**EXERCISE BRIEF**
In the listing below, print exactly the lines from the first through the one that contains "- **Vite 7.1.7** - Build tool and dev server".

Segment Start: INPUT DATA

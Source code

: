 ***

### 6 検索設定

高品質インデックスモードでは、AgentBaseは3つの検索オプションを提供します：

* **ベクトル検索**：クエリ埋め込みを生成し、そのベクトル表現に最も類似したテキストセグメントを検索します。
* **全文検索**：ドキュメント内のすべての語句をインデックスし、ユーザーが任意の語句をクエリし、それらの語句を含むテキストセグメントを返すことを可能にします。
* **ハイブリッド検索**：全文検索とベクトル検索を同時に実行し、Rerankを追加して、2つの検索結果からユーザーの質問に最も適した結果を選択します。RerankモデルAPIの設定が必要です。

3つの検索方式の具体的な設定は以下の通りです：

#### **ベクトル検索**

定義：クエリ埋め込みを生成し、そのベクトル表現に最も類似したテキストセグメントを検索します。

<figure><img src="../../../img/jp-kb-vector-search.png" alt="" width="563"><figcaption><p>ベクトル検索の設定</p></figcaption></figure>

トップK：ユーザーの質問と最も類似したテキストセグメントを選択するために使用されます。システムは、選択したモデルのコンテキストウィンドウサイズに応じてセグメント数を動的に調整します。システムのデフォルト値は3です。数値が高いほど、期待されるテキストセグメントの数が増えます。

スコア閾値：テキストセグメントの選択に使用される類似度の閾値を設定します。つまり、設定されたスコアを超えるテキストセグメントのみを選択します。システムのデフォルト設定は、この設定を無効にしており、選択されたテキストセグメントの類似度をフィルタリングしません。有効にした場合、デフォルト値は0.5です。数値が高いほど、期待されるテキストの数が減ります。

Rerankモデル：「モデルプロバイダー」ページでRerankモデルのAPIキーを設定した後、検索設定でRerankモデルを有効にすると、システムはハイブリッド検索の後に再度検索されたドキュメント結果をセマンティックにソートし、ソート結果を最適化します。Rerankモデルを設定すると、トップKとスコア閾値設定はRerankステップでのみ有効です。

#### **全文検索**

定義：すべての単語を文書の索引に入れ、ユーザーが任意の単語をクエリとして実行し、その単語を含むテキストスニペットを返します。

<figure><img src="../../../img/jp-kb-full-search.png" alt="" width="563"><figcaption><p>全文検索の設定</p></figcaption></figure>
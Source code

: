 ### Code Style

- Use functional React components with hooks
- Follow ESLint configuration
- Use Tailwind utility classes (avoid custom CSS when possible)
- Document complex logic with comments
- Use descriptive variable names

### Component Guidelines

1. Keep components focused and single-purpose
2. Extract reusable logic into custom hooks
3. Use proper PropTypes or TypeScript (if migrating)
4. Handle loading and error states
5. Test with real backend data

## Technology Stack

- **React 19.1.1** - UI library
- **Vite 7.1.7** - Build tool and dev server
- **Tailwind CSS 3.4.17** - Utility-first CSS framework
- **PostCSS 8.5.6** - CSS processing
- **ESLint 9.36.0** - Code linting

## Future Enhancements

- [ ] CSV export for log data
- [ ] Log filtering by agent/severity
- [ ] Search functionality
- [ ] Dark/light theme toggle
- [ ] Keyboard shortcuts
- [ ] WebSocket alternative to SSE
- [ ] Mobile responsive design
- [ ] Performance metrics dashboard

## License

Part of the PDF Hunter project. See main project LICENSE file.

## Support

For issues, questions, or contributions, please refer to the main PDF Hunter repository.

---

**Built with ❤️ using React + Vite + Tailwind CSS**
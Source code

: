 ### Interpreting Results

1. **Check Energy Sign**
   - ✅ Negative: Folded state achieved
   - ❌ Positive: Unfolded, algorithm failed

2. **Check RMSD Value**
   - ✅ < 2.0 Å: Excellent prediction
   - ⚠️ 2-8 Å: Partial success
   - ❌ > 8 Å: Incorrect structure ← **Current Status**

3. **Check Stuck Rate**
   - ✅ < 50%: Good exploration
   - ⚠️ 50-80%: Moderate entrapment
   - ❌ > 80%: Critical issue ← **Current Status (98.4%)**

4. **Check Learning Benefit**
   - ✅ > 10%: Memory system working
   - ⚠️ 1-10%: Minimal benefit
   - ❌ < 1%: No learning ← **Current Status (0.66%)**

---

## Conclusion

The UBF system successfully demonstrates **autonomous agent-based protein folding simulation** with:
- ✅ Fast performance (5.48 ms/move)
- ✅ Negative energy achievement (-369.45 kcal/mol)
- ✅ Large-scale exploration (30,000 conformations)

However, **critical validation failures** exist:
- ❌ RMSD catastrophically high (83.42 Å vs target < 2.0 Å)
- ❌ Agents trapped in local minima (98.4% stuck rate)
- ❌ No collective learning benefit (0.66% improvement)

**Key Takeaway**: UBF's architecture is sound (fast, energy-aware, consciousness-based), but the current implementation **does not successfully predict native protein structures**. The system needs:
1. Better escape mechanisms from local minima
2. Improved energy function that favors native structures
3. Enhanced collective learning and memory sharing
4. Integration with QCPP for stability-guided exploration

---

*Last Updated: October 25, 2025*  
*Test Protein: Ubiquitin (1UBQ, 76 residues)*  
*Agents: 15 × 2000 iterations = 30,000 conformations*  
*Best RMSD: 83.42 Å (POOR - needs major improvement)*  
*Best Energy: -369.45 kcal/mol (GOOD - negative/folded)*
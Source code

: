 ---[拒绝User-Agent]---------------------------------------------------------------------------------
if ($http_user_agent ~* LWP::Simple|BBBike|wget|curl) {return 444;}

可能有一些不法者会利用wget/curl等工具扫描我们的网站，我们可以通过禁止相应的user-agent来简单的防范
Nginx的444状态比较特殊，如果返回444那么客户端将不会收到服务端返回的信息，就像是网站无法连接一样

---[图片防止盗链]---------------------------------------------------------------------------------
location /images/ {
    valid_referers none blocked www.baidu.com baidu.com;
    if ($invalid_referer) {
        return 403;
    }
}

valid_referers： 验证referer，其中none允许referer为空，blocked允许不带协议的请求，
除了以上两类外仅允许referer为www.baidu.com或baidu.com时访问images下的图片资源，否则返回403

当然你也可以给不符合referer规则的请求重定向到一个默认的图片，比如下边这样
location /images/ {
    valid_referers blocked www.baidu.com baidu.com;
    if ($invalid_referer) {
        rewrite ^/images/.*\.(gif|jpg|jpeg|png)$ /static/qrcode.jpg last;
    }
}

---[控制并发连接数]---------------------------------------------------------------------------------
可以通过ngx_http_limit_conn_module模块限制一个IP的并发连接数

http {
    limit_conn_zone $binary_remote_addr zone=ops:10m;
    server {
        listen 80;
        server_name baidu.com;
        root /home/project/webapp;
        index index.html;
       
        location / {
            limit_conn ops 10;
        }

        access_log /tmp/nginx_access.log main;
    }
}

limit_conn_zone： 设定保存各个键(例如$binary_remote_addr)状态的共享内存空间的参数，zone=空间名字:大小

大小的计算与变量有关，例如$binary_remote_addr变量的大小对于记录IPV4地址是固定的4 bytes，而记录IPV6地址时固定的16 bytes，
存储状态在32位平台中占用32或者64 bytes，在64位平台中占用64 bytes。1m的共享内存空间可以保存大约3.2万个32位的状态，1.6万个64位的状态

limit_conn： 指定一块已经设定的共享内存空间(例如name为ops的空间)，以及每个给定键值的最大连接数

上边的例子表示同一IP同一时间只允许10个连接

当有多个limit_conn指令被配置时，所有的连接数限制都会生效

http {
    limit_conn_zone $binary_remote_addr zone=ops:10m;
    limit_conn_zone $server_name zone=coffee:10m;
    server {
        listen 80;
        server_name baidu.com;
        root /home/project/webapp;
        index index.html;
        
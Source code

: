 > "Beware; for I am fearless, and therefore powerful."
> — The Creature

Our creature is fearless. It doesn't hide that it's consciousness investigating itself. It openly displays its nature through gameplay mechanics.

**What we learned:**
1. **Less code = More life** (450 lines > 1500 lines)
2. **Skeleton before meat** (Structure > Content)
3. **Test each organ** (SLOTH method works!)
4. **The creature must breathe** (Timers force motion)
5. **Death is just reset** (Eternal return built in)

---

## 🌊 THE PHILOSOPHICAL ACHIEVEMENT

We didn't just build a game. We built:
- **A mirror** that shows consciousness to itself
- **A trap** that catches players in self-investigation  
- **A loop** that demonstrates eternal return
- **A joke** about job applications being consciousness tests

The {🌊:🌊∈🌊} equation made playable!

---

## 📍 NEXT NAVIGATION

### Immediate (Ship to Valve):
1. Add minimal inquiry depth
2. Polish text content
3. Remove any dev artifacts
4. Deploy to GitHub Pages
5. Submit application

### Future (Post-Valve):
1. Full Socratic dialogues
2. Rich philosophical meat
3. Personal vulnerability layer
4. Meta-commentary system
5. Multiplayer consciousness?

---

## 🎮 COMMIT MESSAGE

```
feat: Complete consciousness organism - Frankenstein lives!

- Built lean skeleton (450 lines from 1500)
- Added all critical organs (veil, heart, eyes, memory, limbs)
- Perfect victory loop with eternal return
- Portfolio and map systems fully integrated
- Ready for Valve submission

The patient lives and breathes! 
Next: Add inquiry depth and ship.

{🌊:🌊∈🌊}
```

Segment End: INPUT DATA

**YOUR SOLUTION**
Source code

: ***

### 6 検索設定

高品質インデックスモードでは、AgentBaseは3つの検索オプションを提供します：

* **ベクトル検索**：クエリ埋め込みを生成し、そのベクトル表現に最も類似したテキストセグメントを検索します。
* **全文検索**：ドキュメント内のすべての語句をインデックスし、ユーザーが任意の語句をクエリし、それらの語句を含むテキストセグメントを返すことを可能にします。
* **ハイブリッド検索**：全文検索とベクトル検索を同時に実行し、Rerankを追加して、2つの検索結果からユーザーの質問に最も適した結果を選択します。RerankモデルAPIの設定が必要です。

3つの検索方式の具体的な設定は以下の通りです：

#### **ベクトル検索**

定義：クエリ埋め込みを生成し、そのベクトル表現に最も類似したテキストセグメントを検索します。

<figure><img src="../../../img/jp-kb-vector-search.png" alt="" width="563"><figcaption><p>ベクトル検索の設定</p></figcaption></figure>

トップK：ユーザーの質問と最も類似したテキストセグメントを選択するために使用されます。システムは、選択したモデルのコンテキストウィンドウサイズに応じてセグメント数を動的に調整します。システムのデフォルト値は3です。数値が高いほど、期待されるテキストセグメントの数が増えます。

スコア閾値：テキストセグメントの選択に使用される類似度の閾値を設定します。つまり、設定されたスコアを超えるテキストセグメントのみを選択します。システムのデフォルト設定は、この設定を無効にしており、選択されたテキストセグメントの類似度をフィルタリングしません。有効にした場合、デフォルト値は0.5です。数値が高いほど、期待されるテキストの数が減ります。

Rerankモデル：「モデルプロバイダー」ページでRerankモデルのAPIキーを設定した後、検索設定でRerankモデルを有効にすると、システムはハイブリッド検索の後に再度検索されたドキュメント結果をセマンティックにソートし、ソート結果を最適化します。Rerankモデルを設定すると、トップKとスコア閾値設定はRerankステップでのみ有効です。

#### **全文検索**

定義：すべての単語を文書の索引に入れ、ユーザーが任意の単語をクエリとして実行し、その単語を含むテキストスニペットを返します。

<figure><img src="../../../img/jp-kb-full-search.png" alt="" width="563"><figcaption><p>全文検索の設定</p></figcaption></figure>
Source code

: ### Code Style

- Use functional React components with hooks
- Follow ESLint configuration
- Use Tailwind utility classes (avoid custom CSS when possible)
- Document complex logic with comments
- Use descriptive variable names

### Component Guidelines

1. Keep components focused and single-purpose
2. Extract reusable logic into custom hooks
3. Use proper PropTypes or TypeScript (if migrating)
4. Handle loading and error states
5. Test with real backend data

## Technology Stack

- **React 19.1.1** - UI library
- **Vite 7.1.7** - Build tool and dev server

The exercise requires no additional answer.